People of conscience, the media and social investors are discovering, finally, that poverty-reducing microfinance (small business loans for the self-employed) and profit-maximizing microfinance are not the same thing. At this month's first national conference on domestic microfinance, organized by the well-regarded Opportunity Fund, a featured panel challenged industry leaders "What Is the Fair Price for Good Credit?"
With the average worldwide microloan interest rate for poor people hovering around 37%, the typical response is sticker shock. The implied allegation is that overseas microfinance institutions (basically, mini-banks or credit unions) backed by Western investors are realizing big profits by charging unconscionably high interest rates on microloans.
The most common defense of microloan interest rates is that administrative costs to handle thousands of smaller loans are necessarily high. As the logic goes, it is cheaper to make a single large business loan in Lima, Peru, than a large number of tiny business loans in the Peruvian Andes.
But this argument, which with conviction I have made many times myself, entirely misses the pro-poor point. When I hire any other service, say, a plumber, do I care that back office expenses might be cheaper if the plumber did NOT take my business and, instead, only fixed larger, lower-overhead piping problems?
The most fundamentalist defense of high interest rates is that they will stimulate investment, growth, competition, and, ultimately, better rates for consumers. "As competition and scale increase, charging the destitute of today high interest rates...may give the destitute of tomorrow lower interest rates." (quoting myself, Stanford Social Innovation Review, "Microloan Sharks," Summer, 2008).
Writes Professor Ananya Roy in Poverty Capital, "This is the peculiar logic of subprime credit markets: that they are simultaneously instruments of financial inclusion and instances of exploitative, even predatory, lending.
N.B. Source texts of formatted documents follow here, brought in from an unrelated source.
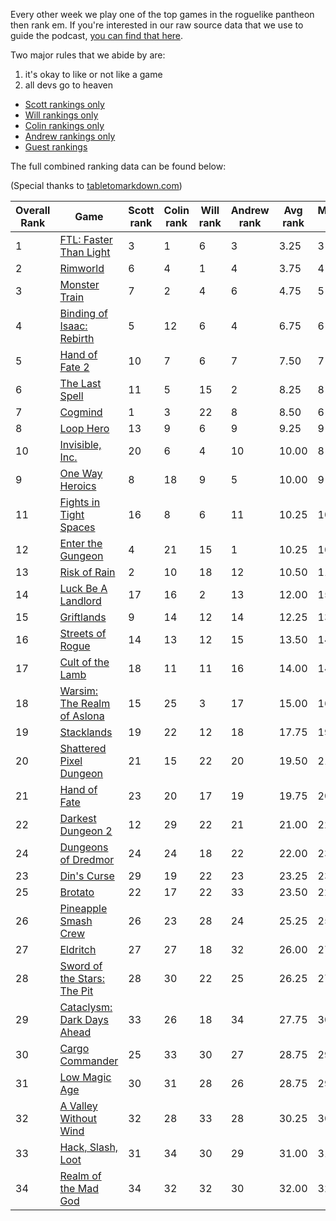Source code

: Every other week we play one of the top games in the roguelike pantheon then rank em. If you're interested in our raw source data that we use to guide the podcast, [you can find that here](https://github.com/ScottBurger/going_rogue_podcast/wiki/Roguelike-Steam-Dataset).

Two major rules that we abide by are: 
1. it's okay to like or not like a game
2. all devs go to heaven

* [Scott rankings only](https://docs.google.com/spreadsheets/d/1wf34T9sseGKv_VtQMcjRq6WuFWj33uU9cbU4oUlZGt8/edit#gid=1410426659)
* [Will rankings only](https://docs.google.com/spreadsheets/d/1wf34T9sseGKv_VtQMcjRq6WuFWj33uU9cbU4oUlZGt8/edit#gid=73210139)
* [Colin rankings only](https://docs.google.com/spreadsheets/d/1wf34T9sseGKv_VtQMcjRq6WuFWj33uU9cbU4oUlZGt8/edit#gid=2046262583)
* [Andrew rankings only](https://docs.google.com/spreadsheets/d/1wf34T9sseGKv_VtQMcjRq6WuFWj33uU9cbU4oUlZGt8/edit#gid=1897153161)
* [Guest rankings](https://docs.google.com/spreadsheets/d/1wf34T9sseGKv_VtQMcjRq6WuFWj33uU9cbU4oUlZGt8/edit#gid=847369508)

<!-- 
when finished:
* games that X liked more than Y
* games that X and Y agreed on perfectly
* top 'gems' = avg pod rank vs review rank
* top 'anti-gems' = avg pod rank vs review rank
-->

<!--
ongoing short lists (matching youtube playlists?):

top 3 most popular rogues
top 3 hidden gems
top 3 most widely disagreed on games (std dev)
-->


The full combined ranking data can be found below:

(Special thanks to [tabletomarkdown.com](https://tabletomarkdown.com/convert-spreadsheet-to-markdown))

| Overall Rank | Game                                                                                | Scott rank | Colin rank | Will rank | Andrew rank | Avg rank | Median rank | Std Dev |
| ------------ | ----------------------------------------------------------------------------------- | ---------- | ---------- | --------- | ----------- | -------- | ----------- | ------- |
| 1            | [FTL: Faster Than Light](https://grogpod.zone/2022-12-07-ftl/)                      | 3          | 1          | 6         | 3           | 3.25     | 3           | 2.06    |
| 2            | [Rimworld](https://grogpod.zone/2023-10-25-rimworld/)                                    | 6          | 4          | 1         | 4           | 3.75     | 4           | 2.06    |
| 3            | [Monster Train](https://grogpod.zone/2023-05-24-monster_train/)                     | 7          | 2          | 4         | 6           | 4.75     | 5           | 2.22    |
| 4            | [Binding of Isaac: Rebirth](https://grogpod.zone/2022-10-26-isaac/)                 | 5          | 12         | 6         | 4           | 6.75     | 6           | 3.59    |
| 5            | [Hand of Fate 2](https://grogpod.zone/2023-04-12-hand-of-fate/)                     | 10         | 7          | 6         | 7           | 7.50     | 7           | 1.73    |
| 6            | [The Last Spell](https://grogpod.zone/2023-08-16-the_last_spell/)                   | 11         | 5          | 15        | 2           | 8.25     | 8           | 5.85    |
| 7            | [Cogmind](https://grogpod.zone/2023-03-15-cogmind/)                                 | 1          | 3          | 22        | 8           | 8.50     | 6           | 9.47    |
| 8            | [Loop Hero](https://grogpod.zone/2023-04-26-streets-of-rogue/)                      | 13         | 9          | 6         | 9           | 9.25     | 9           | 2.87    |
| 10           | [Invisible, Inc.](https://grogpod.zone/2023-01-04-invisible/)                       | 20         | 6          | 4         | 10          | 10.00    | 8           | 7.12    |
| 9            | [One Way Heroics](http://grogpod.zone/2023-09-13-one-way-heroics/)                  | 8          | 18         | 9         | 5           | 10.00    | 9           | 5.60    |
| 11           | [Fights in Tight Spaces](https://grogpod.zone/2023-02-15-fits/)                     | 16         | 8          | 6         | 11          | 10.25    | 10          | 4.35    |
| 12           | [Enter the Gungeon](https://grogpod.zone/2023-07-04-gungeon/)                       | 4          | 21         | 15        | 1           | 10.25    | 10          | 9.36    |
| 13           | [Risk of Rain](https://grogpod.zone/2023-02-01-riskofrain/)                         | 2          | 10         | 18        | 12          | 10.50    | 11          | 6.61    |
| 14           | [Luck Be A Landlord](https://grogpod.zone/2023-08-02-landlord/)                     | 17         | 16         | 2         | 13          | 12.00    | 15          | 6.88    |
| 15           | [Griftlands](https://grogpod.zone/2023-05-10-griftlands/)                           | 9          | 14         | 12        | 14          | 12.25    | 13          | 2.36    |
| 16           | [Streets of Rogue](https://grogpod.zone/2023-04-26-streets-of-rogue/)               | 14         | 13         | 12        | 15          | 13.50    | 14          | 1.29    |
| 17           | [Cult of the Lamb](https://grogpod.zone/2023-07-19-cult-of-the-lamb/)               | 18         | 11         | 11        | 16          | 14.00    | 14          | 3.56    |
| 18           | [Warsim: The Realm of Aslona](https://grogpod.zone/2023-03-01-warsim/)              | 15         | 25         | 3         | 17          | 15.00    | 16          | 9.09    |
| 19           | [Stacklands](https://grogpod.zone/2023-01-18-stacklands/)                           | 19         | 22         | 12        | 18          | 17.75    | 19          | 4.19    |
| 20           | [Shattered Pixel Dungeon](https://grogpod.zone/2023-06-21-shattered-pixel-dungeon/) | 21         | 15         | 22        | 20          | 19.50    | 21          | 3.11    |
| 21           | [Hand of Fate](https://grogpod.zone/2023-04-12-hand-of-fate/)                       | 23         | 20         | 17        | 19          | 19.75    | 20          | 2.50    |
| 22           | [Darkest Dungeon 2](https://grogpod.zone/2023-06-07-darkest-dungeon-2/)             | 12         | 29         | 22        | 21          | 21.00    | 22          | 6.98    |
| 24           | [Dungeons of Dredmor](https://grogpod.zone/2022-10-12-dredmor/)                     | 24         | 24         | 18        | 22          | 22.00    | 23          | 2.83    |
| 23           | [Din's Curse](https://grogpod.zone/2022-11-23-madgod/)                              | 29         | 19         | 22        | 23          | 23.25    | 23          | 4.19    |
| 25           | [Brotato](https://grogpod.zone/2023-08-16-the_last_spell/)                          | 22         | 17         | 22        | 33          | 23.50    | 22          | 6.76    |
| 26           | [Pineapple Smash Crew](https://grogpod.zone/2022-11-09-pineapple/)                  | 26         | 23         | 28        | 24          | 25.25    | 25          | 2.22    |
| 27           | [Eldritch](http://grogpod.zone/2023-08-30-eldritch/)                                | 27         | 27         | 18        | 32          | 26.00    | 27          | 5.83    |
| 28           | [Sword of the Stars: The Pit](https://grogpod.zone/2022-12-21-sots_the_pit/)        | 28         | 30         | 22        | 25          | 26.25    | 27          | 3.50    |
| 29           | [Cataclysm: Dark Days Ahead](http://grogpod.zone/2023-09-27-cataclysm/)             | 33         | 26         | 18        | 34          | 27.75    | 30          | 7.41    |
| 30           | [Cargo Commander](https://grogpod.zone/2022-11-23-madgod/)                          | 25         | 33         | 30        | 27          | 28.75    | 29          | 3.50    |
| 31           | [Low Magic Age](https://grogpod.zone/2023-03-29-low-magic-age/)                     | 30         | 31         | 28        | 26          | 28.75    | 29          | 2.22    |
| 32           | [A Valley Without Wind](https://grogpod.zone/2022-11-09-pineapple/)                 | 32         | 28         | 33        | 28          | 30.25    | 30          | 2.63    |
| 33           | [Hack, Slash, Loot](https://grogpod.zone/2022-11-09-pineapple/)                     | 31         | 34         | 30        | 29          | 31.00    | 31          | 2.16    |
| 34           | [Realm of the Mad God](https://grogpod.zone/2022-11-23-madgod/)                     | 34         | 32         | 32        | 30          | 32.00    | 32          | 1.63    |












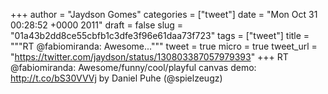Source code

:
+++
author = "Jaydson Gomes"
categories = ["tweet"]
date = "Mon Oct 31 00:28:52 +0000 2011"
draft = false
slug = "01a43b2dd8ce55cbfb1c3dfe3f96e61daa73f723"
tags = ["tweet"]
title = """RT @fabiomiranda: Awesome..."""
tweet = true
micro = true
tweet_url = "https://twitter.com/jaydson/status/130803387057979393"
+++
RT @fabiomiranda: Awesome/funny/cool/playful canvas demo: http://t.co/bS30VVVj by Daniel Puhe (@spielzeugz)
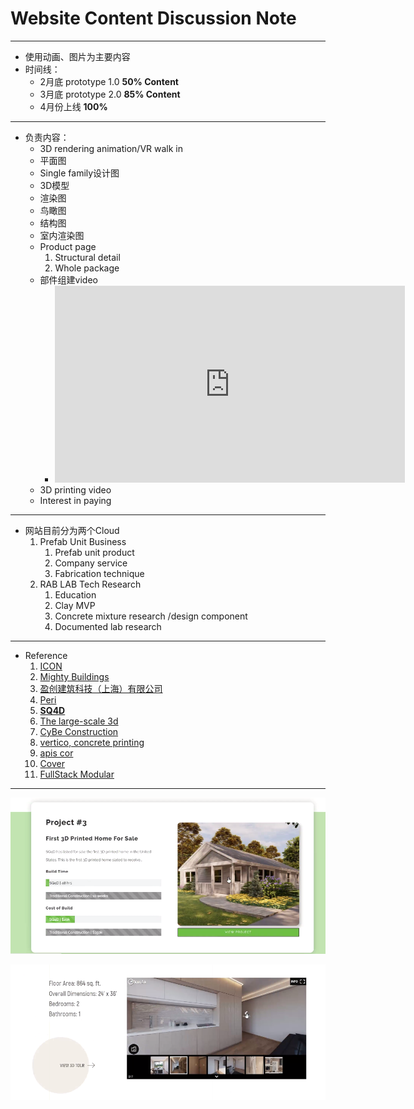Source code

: # Website Content Discussion Note
---
- 使用动画、图片为主要内容
- 时间线：
    - 2月底 prototype 1.0 **50% Content**
    - 3月底 prototype 2.0 **85% Content**
    - 4月份上线 **100%**

---

-   负责内容：
    -   3D rendering animation/VR walk in
    -   平面图
    -   Single family设计图
    -   3D模型
    -   渲染图
    -   鸟瞰图
    -   结构图
    -   室内渲染图
    -   Product page
        1.  Structural detail
        2.  Whole package
    -   部件组建video
        -   <iframe width="560" height="315" src="https://www.youtube.com/embed/XnrVV0w2jrE" title="YouTube video player" frameborder="0" allow="accelerometer; autoplay; clipboard-write; encrypted-media; gyroscope; picture-in-picture" allowfullscreen></iframe>
    -   3D printing video
    -   Interest in paying

---

-   网站目前分为两个Cloud
    1.  Prefab Unit Business
        1.  Prefab unit product
        2.  Company service
        3.  Fabrication technique
    2.   RAB LAB Tech Research
         1.  Education
         2.  Clay MVP
         3.  Concrete mixture research /design component
         4.  Documented lab research

---

-   Reference
    1.  [ICON](https://www.iconbuild.com/)
    2.  [Mighty Buildings](https://mightybuildings.com/)
    3.  [盈创建筑科技（上海）有限公司](http://www.winsun3d.com/)
    4.  [Peri](https://www.peri3dconstruction.com/)
    5.  **[SQ4D](https://www.sq4d.com/largest-3d-printed-home/)**
    6.  [The large-scale 3d](https://xtreee.com/en/)
    7.  [CyBe Construction](https://cybe.eu/)
    8.  [vertico, concrete printing](https://www.vertico.xyz/)
    9.  [apis cor](https://www.apis-cor.com/)
    10.  [Cover](https://buildcover.com/our-story)
    11.  [FullStack Modular](https://www.fullstackmodular.com/about/)

---

![img](/assets/images/img_1.jpg)

![img](/assets/images/img_2.jpg)
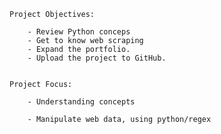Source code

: 	Project Objectives:

		- Review Python conceps
		- Get to know web scraping
		- Expand the portfolio.
		- Upload the project to GitHub.
		
		
	Project Focus:

		- Understanding concepts
			
		- Manipulate web data, using python/regex
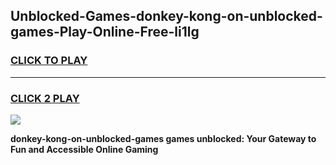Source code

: 
## Unblocked-Games-donkey-kong-on-unblocked-games-Play-Online-Free-li1lg
<h3>
<a href="https://premium76.site?title=donkey-kong-on-unblocked-games&ref=26A">CLICK TO PLAY</a></h3>
<hr>

<h3>
<a href="https://premium76.site?title=donkey-kong-on-unblocked-games&ref=26A">CLICK 2 PLAY</a>
  
</h3>

<a href="https://premium76.site?title=donkey-kong-on-unblocked-games&ref=26A"><img src="https://clearcache.store/games.png"></a>


**donkey-kong-on-unblocked-games games unblocked: Your Gateway to Fun and Accessible Online Gaming**

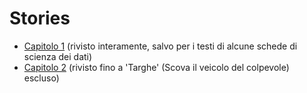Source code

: # Stories
* <a href="https://lmari.github.io/Stories/Cap1.html" target="_blank">Capitolo 1</a> (rivisto interamente, salvo per i testi di alcune schede di scienza dei dati)
* <a href="https://lmari.github.io/Stories/Cap2.html" target="_blank">Capitolo 2</a> (rivisto fino a 'Targhe' (Scova il veicolo del colpevole) escluso)
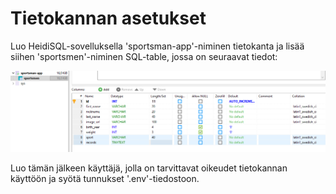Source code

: # Tietokannan asetukset

Luo HeidiSQL-sovelluksella 'sportsman-app'-niminen tietokanta ja lisää siihen 'sportsmen'-niminen SQL-table, jossa on seuraavat tiedot:

![alt text](db_kuva.PNG)

Luo tämän jälkeen käyttäjä, jolla on tarvittavat oikeudet tietokannan käyttöön ja syötä tunnukset '.env'-tiedostoon.
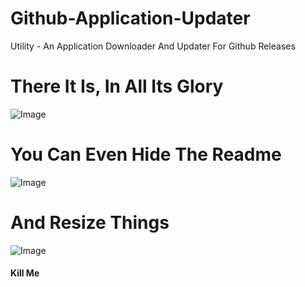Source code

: # Github-Application-Updater
Utility - An Application Downloader And Updater For Github Releases

# There It Is, In All Its Glory
![Image](http://i.imgur.com/NC57YUb.png)

# You Can Even Hide The Readme
![Image](http://i.imgur.com/88vXTMb.png)

# And Resize Things
![Image](http://i.imgur.com/7CXQbun.png)

#### Kill Me

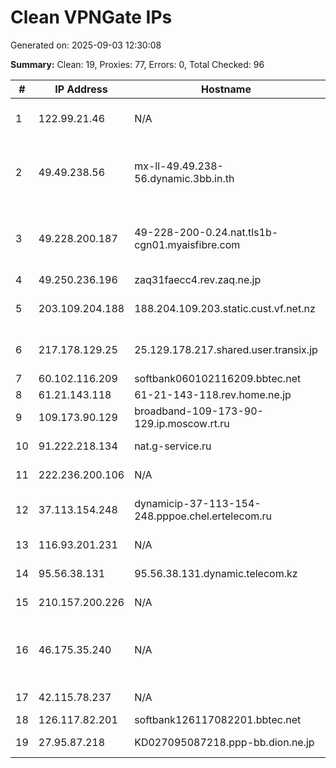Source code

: # Clean VPNGate IPs
Generated on: 2025-09-03 12:30:08

**Summary:** Clean: 19, Proxies: 77, Errors: 0, Total Checked: 96

| # | IP Address | Hostname | Type | Country | Provider |
|---|------------|----------|------|---------|----------|
| 1 | 122.99.21.46 | N/A | Business | TW | Hoshin Multimedia Center Inc. |
| 2 | 49.49.238.56 | mx-ll-49.49.238-56.dynamic.3bb.in.th | Residential | TH | Triple T Broadband Public Company Limited |
| 3 | 49.228.200.187 | 49-228-200-0.24.nat.tls1b-cgn01.myaisfibre.com | Residential | TH | ADVANCED WIRELESS NETWORK COMPANY LIMITED |
| 4 | 49.250.236.196 | zaq31faecc4.rev.zaq.ne.jp | Business | JP | JCOM Co., Ltd. |
| 5 | 203.109.204.188 | 188.204.109.203.static.cust.vf.net.nz | Residential | NZ | One New Zealand Group Limited |
| 6 | 217.178.129.25 | 25.129.178.217.shared.user.transix.jp | Business | JP | INTERNET MULTIFEED CO. |
| 7 | 60.102.116.209 | softbank060102116209.bbtec.net | Business | JP | SoftBank Corp. |
| 8 | 61.21.143.118 | 61-21-143-118.rev.home.ne.jp | Business | JP | JCOM Co., Ltd. |
| 9 | 109.173.90.129 | broadband-109-173-90-129.ip.moscow.rt.ru | Residential | RU | PJSC Rostelecom |
| 10 | 91.222.218.134 | nat.g-service.ru | Business | RU | Igra-Service LLC |
| 11 | 222.236.200.106 | N/A | Wireless | KR | SK Broadband Co Ltd |
| 12 | 37.113.154.248 | dynamicip-37-113-154-248.pppoe.chel.ertelecom.ru | Residential | RU | JSC "ER-Telecom Holding" |
| 13 | 116.93.201.231 | N/A | Residential | KR | SK Broadband Co Ltd |
| 14 | 95.56.38.131 | 95.56.38.131.dynamic.telecom.kz | Business | KZ | JSC Kazakhtelecom |
| 15 | 210.157.200.226 | N/A | Wireless | JP | Rakuten Mobile, Inc. |
| 16 | 46.175.35.240 | N/A | Business | RU | Private entrepreneur Chikalin Anatoly Nikolaevich |
| 17 | 42.115.78.237 | N/A | Business | VN | FPT Telecom Company |
| 18 | 126.117.82.201 | softbank126117082201.bbtec.net | Business | JP | SoftBank Corp. |
| 19 | 27.95.87.218 | KD027095087218.ppp-bb.dion.ne.jp | Business | JP | KDDI CORPORATION |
Such also is the logic of microfinance, for it allows the poor access to credit but on terms that are significantly different from those enjoyed by 'prime' consumers."
Moreover, an exceptionally radical, virtually unchallenged, policy idea pushes high interest rates. "...there is now widespread agreement...MFIs ought to pursue financial sustainability by being...efficient...and by charging interest rates and fees high enough to cover the costs of their lending...." ("Are Microcredit Interest Rates Excessive?", CGAP Brief, February, 2009).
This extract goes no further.